YOUR INSTRUCTIONS: Whenever a line in the data holds the string "reference", pull that line out.

»»

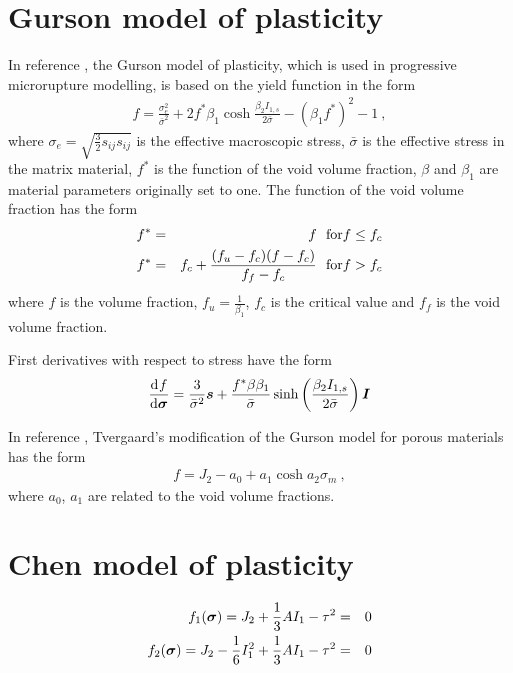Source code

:\section{Gurson model of plasticity}

In reference \cite{belytschko:nonlin}, the Gurson model of plasticity,
which is used in progressive microrupture modelling,
is based on the yield function in the form
\begin{eqnarray}
f = \frac{\sigma_e^2}{\bar{\sigma}^2} + 2 f^* \beta_1 \cosh \frac{\beta_2 I_{1,s}}{2\bar{\sigma}} - (\beta_1 f^*)^2 - 1\ ,
\end{eqnarray}
where
$\sigma_e=\sqrt{\frac{3}{2}s_{ij}s_{ij}}$ is the effective macroscopic stress,
$\bar{\sigma}$ is the effective stress in the matrix material,
$f^*$ is the function of the void volume fraction,
$\beta$ and $\beta_1$ are material parameters originally set to one.
The function of the void volume fraction has the form
\begin{eqnarray}
f^* &=& f\ \  {\rm for} f \leq f_c
\\
f^* &=& f_c + \frac{(f_u-f_c)(f-f_c)}{f_f-f_c}\ \  {\rm for} f>f_c
\end{eqnarray}
where
$f$ is the volume fraction,
$f_u=\frac{1}{\beta_1}$,
$f_c$ is the critical value
and $f_f$ is the void volume fraction.

First derivatives with respect to stress have the form
\begin{eqnarray}
\mbox{$\displaystyle\frac{{\rm d}\>\!{f}}{{\rm d}{\mbox{\boldmath$\sigma$}}}$} = \frac{3}{\bar{\sigma}^2} \mbox{\boldmath$s$} + \frac{f^* \beta \beta_1}{\bar{\sigma}} \sinh \left(\frac{\beta_2 I_{1,s}}{2\bar{\sigma}}\right)\mbox{\boldmath$I$} 
\end{eqnarray}

In reference \cite{crisfield2}, Tvergaard's modification of the Gurson model
for porous materials has the form
\begin{eqnarray}
f = J_2 - a_0 + a_1 \cosh a_2 \sigma_m\ ,
\end{eqnarray}
where $a_0$, $a_1$ are related to the void volume fractions.

\section{Chen model of plasticity}
\begin{eqnarray}
f_1 (\mbox{\boldmath$\sigma$}) = J_2 + \mbox{$\displaystyle\frac{1}{3}$} A I_1 - \tau^2 &=& 0 
\\
f_2 (\mbox{\boldmath$\sigma$}) = J_2 -\mbox{$\displaystyle\frac{1}{6}$} I_1^2 + \mbox{$\displaystyle\frac{1}{3}$} A I_1 - \tau^2 &=& 0 
\end{eqnarray}

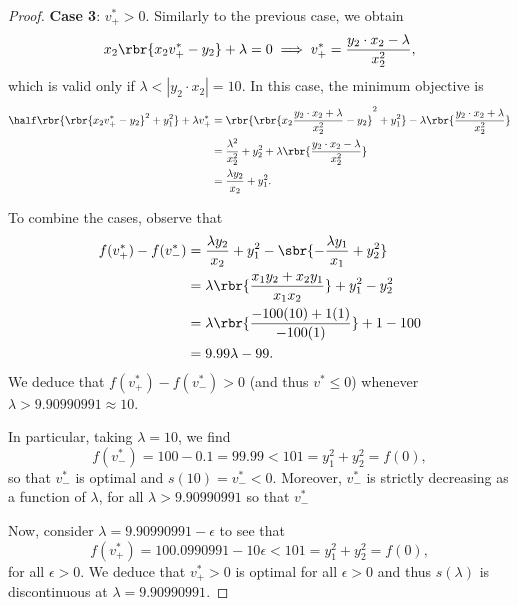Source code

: \begin{proof}
	\textbf{Case 3}: \( v_{+}^* > 0 \).
	Similarly to the previous case, we obtain
	\[
		x_2 \rbr{x_2 v_{+}^* - y_2} + \lambda = 0 \implies v_{+}^* = \frac{y_2 \cdot x_2 - \lambda}{x_2^2},
	\]
	which is valid only if \( \lambda < |y_2 \cdot x_2| = 10 \).
	In this case, the minimum objective is
	\begin{align*}
		\half \rbr{\rbr{x_2 v_{+}^* - y_2}^2 + y_1^2} + \lambda v_{+}^*
		 & = \rbr{\rbr{x_2 \frac{y_2 \cdot x_2 + \lambda}{x_2^2} - y_2}^2 + y_1^2} - \lambda \rbr{\frac{y_2 \cdot x_2 + \lambda}{x_2^2}} \\
		 & = \frac{\lambda^2}{x_2^2} + y_2^2 + \lambda \rbr{\frac{y_2 \cdot x_2 - \lambda}{x_2^2}}                                       \\
		 & = \frac{\lambda y_2}{x_2} + y_1^2.
	\end{align*}

	To combine the cases, observe that
	\begin{align*}
		f(v_+^*) - f(v_-^*)
		 & = \frac{\lambda y_2}{x_2} + y_1^2 - \sbr{-\frac{\lambda y_1}{x_1} + y_2^2} \\
		 & = \lambda \rbr{\frac{x_1 y_2 + x_2 y_1}{x_1 x_2}} + y_1^2 - y_2^2          \\
		 & = \lambda \rbr{\frac{-100 (10) + 1 (1)}{-100 (1)}} + 1 - 100               \\
		 & = 9.99 \lambda - 99.
	\end{align*}
	We deduce that \( f(v_+^*) - f(v_-^*) > 0 \) (and thus \( v^* \leq 0 \))
	whenever \( \lambda > 9.90990991 \approx 10 \).

	In particular, taking \( \lambda = 10 \), we find
	\[
		f(v_-^*) = 100 - 0.1 = 99.99 < 101 = y_1^2 + y_2^2 = f(0),
	\]
	so that \( v_-^* \) is optimal and \( s(10) = v_-^* < 0 \).
	Moreover, \( v_-^* \) is strictly decreasing as a function of \( \lambda \),
	for all \( \lambda > 9.90990991 \)
	so that \( v_-^* \)

	Now, consider \( \lambda = 9.90990991 - \epsilon \) to see that
	\[
		f(v_+^*) = 100.0990991 - 10 \epsilon < 101 = y_1^2 + y_2^2 = f(0),
	\]
	for all \( \epsilon > 0 \).
	We deduce that \( v_+^* > 0 \) is optimal for all \( \epsilon > 0 \) and
	thus \( s(\lambda) \) is discontinuous at \( \lambda = 9.90990991 \).
\end{proof}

««

EXERCISE OUTPUT:
In reference \cite{belytschko:nonlin}, the Gurson model of plasticity,
In reference \cite{crisfield2}, Tvergaard's modification of the Gurson model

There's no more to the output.